──────── Material for the task

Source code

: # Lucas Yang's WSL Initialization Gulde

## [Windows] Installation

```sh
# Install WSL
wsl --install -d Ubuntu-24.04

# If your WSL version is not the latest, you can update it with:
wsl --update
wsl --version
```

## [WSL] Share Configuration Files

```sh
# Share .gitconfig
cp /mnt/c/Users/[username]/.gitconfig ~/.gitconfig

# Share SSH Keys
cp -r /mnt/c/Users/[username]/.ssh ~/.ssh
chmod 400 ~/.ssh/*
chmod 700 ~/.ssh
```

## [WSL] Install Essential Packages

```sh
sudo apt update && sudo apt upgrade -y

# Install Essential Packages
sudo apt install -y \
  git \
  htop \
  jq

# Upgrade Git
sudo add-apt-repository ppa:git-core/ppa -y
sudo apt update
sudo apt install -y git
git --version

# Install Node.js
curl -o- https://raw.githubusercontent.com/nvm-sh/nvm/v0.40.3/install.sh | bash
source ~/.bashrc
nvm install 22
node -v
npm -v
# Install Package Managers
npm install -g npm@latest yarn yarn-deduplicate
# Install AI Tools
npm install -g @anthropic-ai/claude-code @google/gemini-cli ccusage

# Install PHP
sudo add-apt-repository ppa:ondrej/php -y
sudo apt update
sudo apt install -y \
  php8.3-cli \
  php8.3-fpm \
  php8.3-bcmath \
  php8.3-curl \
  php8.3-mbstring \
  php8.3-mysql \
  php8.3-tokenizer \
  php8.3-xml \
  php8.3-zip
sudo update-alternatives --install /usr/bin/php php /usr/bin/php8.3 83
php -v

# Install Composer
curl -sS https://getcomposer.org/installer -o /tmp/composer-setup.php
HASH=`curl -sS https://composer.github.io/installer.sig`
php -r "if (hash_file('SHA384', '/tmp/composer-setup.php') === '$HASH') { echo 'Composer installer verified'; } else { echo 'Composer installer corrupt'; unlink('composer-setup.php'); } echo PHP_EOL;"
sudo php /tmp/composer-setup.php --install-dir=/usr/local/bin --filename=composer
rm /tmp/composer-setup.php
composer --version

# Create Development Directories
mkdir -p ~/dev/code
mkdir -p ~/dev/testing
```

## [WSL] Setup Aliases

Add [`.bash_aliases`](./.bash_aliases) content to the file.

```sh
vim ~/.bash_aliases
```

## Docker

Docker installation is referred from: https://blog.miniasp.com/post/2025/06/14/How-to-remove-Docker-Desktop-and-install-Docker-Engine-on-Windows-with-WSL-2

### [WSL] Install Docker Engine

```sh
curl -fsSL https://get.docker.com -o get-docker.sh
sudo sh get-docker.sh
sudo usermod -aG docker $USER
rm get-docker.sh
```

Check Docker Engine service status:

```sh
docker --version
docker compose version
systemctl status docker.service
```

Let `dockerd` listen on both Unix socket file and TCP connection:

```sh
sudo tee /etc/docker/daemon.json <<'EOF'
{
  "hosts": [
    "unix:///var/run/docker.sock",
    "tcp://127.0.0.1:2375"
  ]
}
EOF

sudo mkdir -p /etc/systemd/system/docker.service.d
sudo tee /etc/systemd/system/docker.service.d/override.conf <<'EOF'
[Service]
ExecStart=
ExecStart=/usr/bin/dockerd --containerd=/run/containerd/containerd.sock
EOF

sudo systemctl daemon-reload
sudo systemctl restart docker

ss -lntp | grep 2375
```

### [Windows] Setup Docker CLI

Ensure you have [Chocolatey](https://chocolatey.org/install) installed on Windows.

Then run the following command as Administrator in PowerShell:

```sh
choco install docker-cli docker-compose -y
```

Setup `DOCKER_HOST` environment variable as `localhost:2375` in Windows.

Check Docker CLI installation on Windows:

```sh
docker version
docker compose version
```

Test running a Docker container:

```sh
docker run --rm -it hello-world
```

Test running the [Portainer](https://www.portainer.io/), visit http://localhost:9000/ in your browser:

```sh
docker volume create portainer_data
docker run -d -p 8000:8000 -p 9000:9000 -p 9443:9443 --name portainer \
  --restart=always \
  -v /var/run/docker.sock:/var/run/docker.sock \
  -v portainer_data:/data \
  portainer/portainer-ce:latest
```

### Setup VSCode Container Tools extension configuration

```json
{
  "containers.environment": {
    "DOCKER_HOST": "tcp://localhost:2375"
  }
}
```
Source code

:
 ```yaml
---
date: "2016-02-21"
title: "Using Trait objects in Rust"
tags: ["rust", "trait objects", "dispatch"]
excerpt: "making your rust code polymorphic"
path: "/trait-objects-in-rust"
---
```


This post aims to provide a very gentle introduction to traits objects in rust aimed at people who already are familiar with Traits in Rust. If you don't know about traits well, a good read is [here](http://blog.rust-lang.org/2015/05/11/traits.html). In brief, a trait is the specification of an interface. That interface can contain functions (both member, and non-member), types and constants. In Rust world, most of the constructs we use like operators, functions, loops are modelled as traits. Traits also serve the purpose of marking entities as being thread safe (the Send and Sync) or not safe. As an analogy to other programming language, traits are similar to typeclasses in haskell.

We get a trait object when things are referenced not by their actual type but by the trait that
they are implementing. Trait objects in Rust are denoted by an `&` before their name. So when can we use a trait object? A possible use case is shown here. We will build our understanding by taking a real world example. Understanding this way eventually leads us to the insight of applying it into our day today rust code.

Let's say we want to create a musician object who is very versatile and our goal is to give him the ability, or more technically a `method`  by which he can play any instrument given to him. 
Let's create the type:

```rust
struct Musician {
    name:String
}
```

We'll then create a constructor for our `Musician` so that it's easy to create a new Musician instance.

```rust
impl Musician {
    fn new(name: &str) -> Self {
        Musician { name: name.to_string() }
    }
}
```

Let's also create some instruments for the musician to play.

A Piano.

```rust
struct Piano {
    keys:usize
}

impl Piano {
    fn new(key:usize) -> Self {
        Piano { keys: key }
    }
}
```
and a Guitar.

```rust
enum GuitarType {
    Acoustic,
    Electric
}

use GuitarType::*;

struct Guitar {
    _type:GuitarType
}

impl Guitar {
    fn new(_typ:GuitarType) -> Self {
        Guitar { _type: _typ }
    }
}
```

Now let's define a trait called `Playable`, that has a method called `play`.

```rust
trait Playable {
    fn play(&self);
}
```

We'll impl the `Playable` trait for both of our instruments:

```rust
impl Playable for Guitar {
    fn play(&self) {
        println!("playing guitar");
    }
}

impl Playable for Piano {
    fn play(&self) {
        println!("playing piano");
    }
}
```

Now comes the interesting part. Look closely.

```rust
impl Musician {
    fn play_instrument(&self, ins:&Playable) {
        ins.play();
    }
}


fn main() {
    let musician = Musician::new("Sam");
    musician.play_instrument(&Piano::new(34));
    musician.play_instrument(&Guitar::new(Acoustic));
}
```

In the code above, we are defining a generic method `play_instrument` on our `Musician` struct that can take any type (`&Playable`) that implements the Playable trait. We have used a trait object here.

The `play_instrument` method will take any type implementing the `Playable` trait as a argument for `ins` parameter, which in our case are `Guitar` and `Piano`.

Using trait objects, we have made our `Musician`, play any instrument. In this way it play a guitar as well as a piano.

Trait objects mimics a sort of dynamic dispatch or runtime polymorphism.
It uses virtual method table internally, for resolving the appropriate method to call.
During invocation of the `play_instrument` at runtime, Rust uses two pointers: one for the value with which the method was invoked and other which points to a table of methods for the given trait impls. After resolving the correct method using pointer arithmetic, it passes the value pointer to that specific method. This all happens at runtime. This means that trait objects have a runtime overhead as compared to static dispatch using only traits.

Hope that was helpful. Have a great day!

────────────────

Exercise goal: Copy every line above exactly.

Result below:
Source code

: # Lucas Yang's WSL Initialization Gulde

## [Windows] Installation

```sh
# Install WSL
wsl --install -d Ubuntu-24.04

# If your WSL version is not the latest, you can update it with:
wsl --update
wsl --version
```

## [WSL] Share Configuration Files

```sh
# Share .gitconfig
cp /mnt/c/Users/[username]/.gitconfig ~/.gitconfig

# Share SSH Keys
cp -r /mnt/c/Users/[username]/.ssh ~/.ssh
chmod 400 ~/.ssh/*
chmod 700 ~/.ssh
```

## [WSL] Install Essential Packages

```sh
sudo apt update && sudo apt upgrade -y

# Install Essential Packages
sudo apt install -y \
  git \
  htop \
  jq

# Upgrade Git
sudo add-apt-repository ppa:git-core/ppa -y
sudo apt update
sudo apt install -y git
git --version

# Install Node.js
curl -o- https://raw.githubusercontent.com/nvm-sh/nvm/v0.40.3/install.sh | bash
source ~/.bashrc
nvm install 22
node -v
npm -v
# Install Package Managers
npm install -g npm@latest yarn yarn-deduplicate
# Install AI Tools
npm install -g @anthropic-ai/claude-code @google/gemini-cli ccusage

# Install PHP
sudo add-apt-repository ppa:ondrej/php -y
sudo apt update
sudo apt install -y \
  php8.3-cli \
  php8.3-fpm \
  php8.3-bcmath \
  php8.3-curl \
  php8.3-mbstring \
  php8.3-mysql \
  php8.3-tokenizer \
  php8.3-xml \
  php8.3-zip
sudo update-alternatives --install /usr/bin/php php /usr/bin/php8.3 83
php -v

# Install Composer
curl -sS https://getcomposer.org/installer -o /tmp/composer-setup.php
HASH=`curl -sS https://composer.github.io/installer.sig`
php -r "if (hash_file('SHA384', '/tmp/composer-setup.php') === '$HASH') { echo 'Composer installer verified'; } else { echo 'Composer installer corrupt'; unlink('composer-setup.php'); } echo PHP_EOL;"
sudo php /tmp/composer-setup.php --install-dir=/usr/local/bin --filename=composer
rm /tmp/composer-setup.php
composer --version

# Create Development Directories
mkdir -p ~/dev/code
mkdir -p ~/dev/testing
```

## [WSL] Setup Aliases

Add [`.bash_aliases`](./.bash_aliases) content to the file.

```sh
vim ~/.bash_aliases
```

## Docker

Docker installation is referred from: https://blog.miniasp.com/post/2025/06/14/How-to-remove-Docker-Desktop-and-install-Docker-Engine-on-Windows-with-WSL-2

### [WSL] Install Docker Engine

```sh
curl -fsSL https://get.docker.com -o get-docker.sh
sudo sh get-docker.sh
sudo usermod -aG docker $USER
rm get-docker.sh
```

Check Docker Engine service status:

```sh
docker --version
docker compose version
systemctl status docker.service
```

Let `dockerd` listen on both Unix socket file and TCP connection:

```sh
sudo tee /etc/docker/daemon.json <<'EOF'
{
  "hosts": [
    "unix:///var/run/docker.sock",
    "tcp://127.0.0.1:2375"
  ]
}
EOF

sudo mkdir -p /etc/systemd/system/docker.service.d
sudo tee /etc/systemd/system/docker.service.d/override.conf <<'EOF'
[Service]
ExecStart=
ExecStart=/usr/bin/dockerd --containerd=/run/containerd/containerd.sock
EOF

sudo systemctl daemon-reload
sudo systemctl restart docker

ss -lntp | grep 2375
```

### [Windows] Setup Docker CLI

Ensure you have [Chocolatey](https://chocolatey.org/install) installed on Windows.

Then run the following command as Administrator in PowerShell:

```sh
choco install docker-cli docker-compose -y
```

Setup `DOCKER_HOST` environment variable as `localhost:2375` in Windows.

Check Docker CLI installation on Windows:

```sh
docker version
docker compose version
```

Test running a Docker container:

```sh
docker run --rm -it hello-world
```

Test running the [Portainer](https://www.portainer.io/), visit http://localhost:9000/ in your browser:

```sh
docker volume create portainer_data
docker run -d -p 8000:8000 -p 9000:9000 -p 9443:9443 --name portainer \
  --restart=always \
  -v /var/run/docker.sock:/var/run/docker.sock \
  -v portainer_data:/data \
  portainer/portainer-ce:latest
```

### Setup VSCode Container Tools extension configuration

```json
{
  "containers.environment": {
    "DOCKER_HOST": "tcp://localhost:2375"
  }
}
```
Source code

:
 ```yaml
---
date: "2016-02-21"
title: "Using Trait objects in Rust"
tags: ["rust", "trait objects", "dispatch"]
excerpt: "making your rust code polymorphic"
path: "/trait-objects-in-rust"
---
```


This post aims to provide a very gentle introduction to traits objects in rust aimed at people who already are familiar with Traits in Rust. If you don't know about traits well, a good read is [here](http://blog.rust-lang.org/2015/05/11/traits.html). In brief, a trait is the specification of an interface. That interface can contain functions (both member, and non-member), types and constants. In Rust world, most of the constructs we use like operators, functions, loops are modelled as traits. Traits also serve the purpose of marking entities as being thread safe (the Send and Sync) or not safe. As an analogy to other programming language, traits are similar to typeclasses in haskell.

We get a trait object when things are referenced not by their actual type but by the trait that
they are implementing. Trait objects in Rust are denoted by an `&` before their name. So when can we use a trait object? A possible use case is shown here. We will build our understanding by taking a real world example. Understanding this way eventually leads us to the insight of applying it into our day today rust code.

Let's say we want to create a musician object who is very versatile and our goal is to give him the ability, or more technically a `method`  by which he can play any instrument given to him. 
Let's create the type:

```rust
struct Musician {
    name:String
}
```

We'll then create a constructor for our `Musician` so that it's easy to create a new Musician instance.

```rust
impl Musician {
    fn new(name: &str) -> Self {
        Musician { name: name.to_string() }
    }
}
```

Let's also create some instruments for the musician to play.

A Piano.

```rust
struct Piano {
    keys:usize
}

impl Piano {
    fn new(key:usize) -> Self {
        Piano { keys: key }
    }
}
```
and a Guitar.

```rust
enum GuitarType {
    Acoustic,
    Electric
}

use GuitarType::*;

struct Guitar {
    _type:GuitarType
}

impl Guitar {
    fn new(_typ:GuitarType) -> Self {
        Guitar { _type: _typ }
    }
}
```

Now let's define a trait called `Playable`, that has a method called `play`.

```rust
trait Playable {
    fn play(&self);
}
```

We'll impl the `Playable` trait for both of our instruments:

```rust
impl Playable for Guitar {
    fn play(&self) {
        println!("playing guitar");
    }
}

impl Playable for Piano {
    fn play(&self) {
        println!("playing piano");
    }
}
```

Now comes the interesting part. Look closely.

```rust
impl Musician {
    fn play_instrument(&self, ins:&Playable) {
        ins.play();
    }
}


fn main() {
    let musician = Musician::new("Sam");
    musician.play_instrument(&Piano::new(34));
    musician.play_instrument(&Guitar::new(Acoustic));
}
```

In the code above, we are defining a generic method `play_instrument` on our `Musician` struct that can take any type (`&Playable`) that implements the Playable trait. We have used a trait object here.

The `play_instrument` method will take any type implementing the `Playable` trait as a argument for `ins` parameter, which in our case are `Guitar` and `Piano`.

Using trait objects, we have made our `Musician`, play any instrument. In this way it play a guitar as well as a piano.

Trait objects mimics a sort of dynamic dispatch or runtime polymorphism.
It uses virtual method table internally, for resolving the appropriate method to call.
During invocation of the `play_instrument` at runtime, Rust uses two pointers: one for the value with which the method was invoked and other which points to a table of methods for the given trait impls. After resolving the correct method using pointer arithmetic, it passes the value pointer to that specific method. This all happens at runtime. This means that trait objects have a runtime overhead as compared to static dispatch using only traits.

Hope that was helpful. Have a great day!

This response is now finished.